►

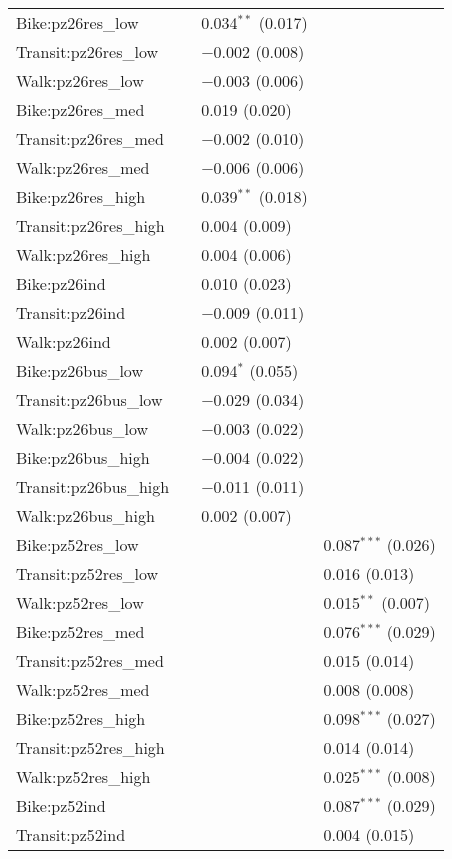 \begin{longtabu}{llll}
  Bike:pz26res\_low &  & 0.034$^{**}$ (0.017) &  \\ 
  Transit:pz26res\_low &  & $-$0.002 (0.008) &  \\ 
  Walk:pz26res\_low &  & $-$0.003 (0.006) &  \\ 
  Bike:pz26res\_med &  & 0.019 (0.020) &  \\ 
  Transit:pz26res\_med &  & $-$0.002 (0.010) &  \\ 
  Walk:pz26res\_med &  & $-$0.006 (0.006) &  \\ 
  Bike:pz26res\_high &  & 0.039$^{**}$ (0.018) &  \\ 
  Transit:pz26res\_high &  & 0.004 (0.009) &  \\ 
  Walk:pz26res\_high &  & 0.004 (0.006) &  \\ 
  Bike:pz26ind &  & 0.010 (0.023) &  \\ 
  Transit:pz26ind &  & $-$0.009 (0.011) &  \\ 
  Walk:pz26ind &  & 0.002 (0.007) &  \\ 
  Bike:pz26bus\_low &  & 0.094$^{*}$ (0.055) &  \\ 
  Transit:pz26bus\_low &  & $-$0.029 (0.034) &  \\ 
  Walk:pz26bus\_low &  & $-$0.003 (0.022) &  \\ 
  Bike:pz26bus\_high &  & $-$0.004 (0.022) &  \\ 
  Transit:pz26bus\_high &  & $-$0.011 (0.011) &  \\ 
  Walk:pz26bus\_high &  & 0.002 (0.007) &  \\ 
  Bike:pz52res\_low &  &  & 0.087$^{***}$ (0.026) \\ 
  Transit:pz52res\_low &  &  & 0.016 (0.013) \\ 
  Walk:pz52res\_low &  &  & 0.015$^{**}$ (0.007) \\ 
  Bike:pz52res\_med &  &  & 0.076$^{***}$ (0.029) \\ 
  Transit:pz52res\_med &  &  & 0.015 (0.014) \\ 
  Walk:pz52res\_med &  &  & 0.008 (0.008) \\ 
  Bike:pz52res\_high &  &  & 0.098$^{***}$ (0.027) \\ 
  Transit:pz52res\_high &  &  & 0.014 (0.014) \\ 
  Walk:pz52res\_high &  &  & 0.025$^{***}$ (0.008) \\ 
  Bike:pz52ind &  &  & 0.087$^{***}$ (0.029) \\ 
  Transit:pz52ind &  &  & 0.004 (0.015) \\ 

\end{longtabu}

◄

Task:
Every line containing the word "Bike" must be copied from the material above.

Reply to the task:
  Bike:pz26res\_low &  & 0.034$^{**}$ (0.017) &  \\ 
  Bike:pz26res\_med &  & 0.019 (0.020) &  \\ 
  Bike:pz26res\_high &  & 0.039$^{**}$ (0.018) &  \\ 
  Bike:pz26ind &  & 0.010 (0.023) &  \\ 
  Bike:pz26bus\_low &  & 0.094$^{*}$ (0.055) &  \\ 
  Bike:pz26bus\_high &  & $-$0.004 (0.022) &  \\ 
  Bike:pz52res\_low &  &  & 0.087$^{***}$ (0.026) \\ 
  Bike:pz52res\_med &  &  & 0.076$^{***}$ (0.029) \\ 
  Bike:pz52res\_high &  &  & 0.098$^{***}$ (0.027) \\ 
  Bike:pz52ind &  &  & 0.087$^{***}$ (0.029) \\ 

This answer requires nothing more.